In a recent letter, I noted that one difference between building traditional software and AI products is the problem of complex product specification. With traditional software, product managers can specify a product in ways that communicate clearly to engineers what to build — for example, by providing a wireframe drawing. But these methods don’t work for AI products.
For an AI product, among the most important parts of the specification are:
The space of acceptable operating conditions (also called the operational design domain)
The level of performance required under various conditions, including machine learning metrics such as accuracy and software metrics such as latency and throughput
Consider the problem of how to build a self-driving car. We might decide the acceptable road conditions for autonomous operation and the acceptable rate of collisions with particular objects at various speeds (for example, gently bumping a traffic cone at five miles per hour every 1 million miles may be okay, but hitting a pedestrian at 20 miles per hour every 1,000 miles is not).
Or take reading electronic health records. What is an acceptable error rate when diagnosing a serious disease? How about the error rate when diagnosing a minor disease? What if human-level performance for a particular illness is low, so physicians tend to misdiagnose it, too?

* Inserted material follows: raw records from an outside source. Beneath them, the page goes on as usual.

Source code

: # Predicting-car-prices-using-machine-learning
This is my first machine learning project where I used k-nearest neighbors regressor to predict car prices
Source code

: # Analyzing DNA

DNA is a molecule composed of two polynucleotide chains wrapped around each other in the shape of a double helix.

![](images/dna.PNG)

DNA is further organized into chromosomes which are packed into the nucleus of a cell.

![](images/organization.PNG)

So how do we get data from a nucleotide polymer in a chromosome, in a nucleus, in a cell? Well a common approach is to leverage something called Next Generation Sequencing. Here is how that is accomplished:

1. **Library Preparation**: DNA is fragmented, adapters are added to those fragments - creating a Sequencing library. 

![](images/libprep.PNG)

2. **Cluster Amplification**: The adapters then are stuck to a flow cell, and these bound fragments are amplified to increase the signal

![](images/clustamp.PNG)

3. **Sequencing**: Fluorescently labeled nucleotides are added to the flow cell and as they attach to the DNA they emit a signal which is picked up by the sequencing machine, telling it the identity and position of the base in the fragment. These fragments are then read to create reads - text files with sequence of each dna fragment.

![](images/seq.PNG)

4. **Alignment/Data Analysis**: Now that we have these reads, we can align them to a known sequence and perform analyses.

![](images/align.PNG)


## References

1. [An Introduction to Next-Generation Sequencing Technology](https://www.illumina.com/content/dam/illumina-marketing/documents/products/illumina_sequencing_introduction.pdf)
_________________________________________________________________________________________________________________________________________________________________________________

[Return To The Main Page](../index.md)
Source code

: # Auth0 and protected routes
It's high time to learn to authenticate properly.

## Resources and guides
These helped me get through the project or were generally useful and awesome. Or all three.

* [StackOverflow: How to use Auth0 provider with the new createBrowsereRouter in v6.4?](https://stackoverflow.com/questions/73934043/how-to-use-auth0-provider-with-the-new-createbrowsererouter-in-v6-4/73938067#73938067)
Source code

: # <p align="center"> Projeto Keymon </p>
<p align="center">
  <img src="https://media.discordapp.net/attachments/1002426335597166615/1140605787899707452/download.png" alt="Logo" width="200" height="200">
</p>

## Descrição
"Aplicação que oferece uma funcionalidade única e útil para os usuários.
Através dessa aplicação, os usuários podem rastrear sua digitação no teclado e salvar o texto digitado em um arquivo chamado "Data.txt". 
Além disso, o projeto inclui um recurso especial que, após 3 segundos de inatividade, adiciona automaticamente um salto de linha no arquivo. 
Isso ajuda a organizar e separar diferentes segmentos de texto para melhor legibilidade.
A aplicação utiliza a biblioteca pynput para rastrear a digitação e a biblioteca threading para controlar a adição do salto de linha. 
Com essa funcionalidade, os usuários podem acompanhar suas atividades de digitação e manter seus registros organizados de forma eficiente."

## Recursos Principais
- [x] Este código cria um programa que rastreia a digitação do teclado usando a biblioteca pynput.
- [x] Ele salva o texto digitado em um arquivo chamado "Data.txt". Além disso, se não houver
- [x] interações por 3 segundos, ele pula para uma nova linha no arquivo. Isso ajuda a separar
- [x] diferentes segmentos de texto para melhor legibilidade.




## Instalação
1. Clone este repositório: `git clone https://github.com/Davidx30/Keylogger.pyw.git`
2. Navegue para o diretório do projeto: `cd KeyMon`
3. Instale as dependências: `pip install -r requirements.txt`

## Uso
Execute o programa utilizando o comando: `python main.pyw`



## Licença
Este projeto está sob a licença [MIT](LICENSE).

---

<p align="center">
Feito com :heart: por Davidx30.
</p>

Specifying the metrics, and the dataset or data distribution on which the metrics are to be assessed, gives machine learning teams a target to aim for. In this process, we might decide how to define a serious versus a minor disease and whether these are even appropriate concepts to define a product around. Engineers find it convenient to optimize a single metric (such as average test-set accuracy), but it’s not unusual for a practical specification to require optimizing multiple metrics.
Here are some ideas that I have found useful for specifying AI products.
Clearly define slices (or subsets) of data that raise concerns about the system’s performance. One slice might be minor diseases and another major diseases. If the system is intended to make predictions tied to individuals, we might check for undesirable biases by specifying slices that correspond to users of different age groups, genders, ethnicities, and so on.
For each slice, specify a level of performance that meets the user’s need, if it’s technically feasible. Also, examine performance across slices to ensure that the system meets reasonable standards of fairness.
If the algorithm performs poorly on one slice, it may not be fruitful to tweak the code. Consider using a data-centric approach to improve the quality of data in that slice. Often this is the most efficient way to address the problem.
I’ve found it very helpful to have sufficient data and a clear target specification for each slice. This isn’t always easy or even possible, but it helps the team advance toward a reasonable target.
As a team performs experiments and develops a sense of what’s possible as well as where the system might falter, the appropriate slices can change. If you’re a machine learning engineer who is part-way through the project, and the product manager changes the product specification, don’t be frustrated! Ask them to buy you a coffee (or tea or other beverage of your choice) for your trouble, but recognize that this is part of developing a machine learning system. Hopefully such changes will happen less frequently as the team gains experience.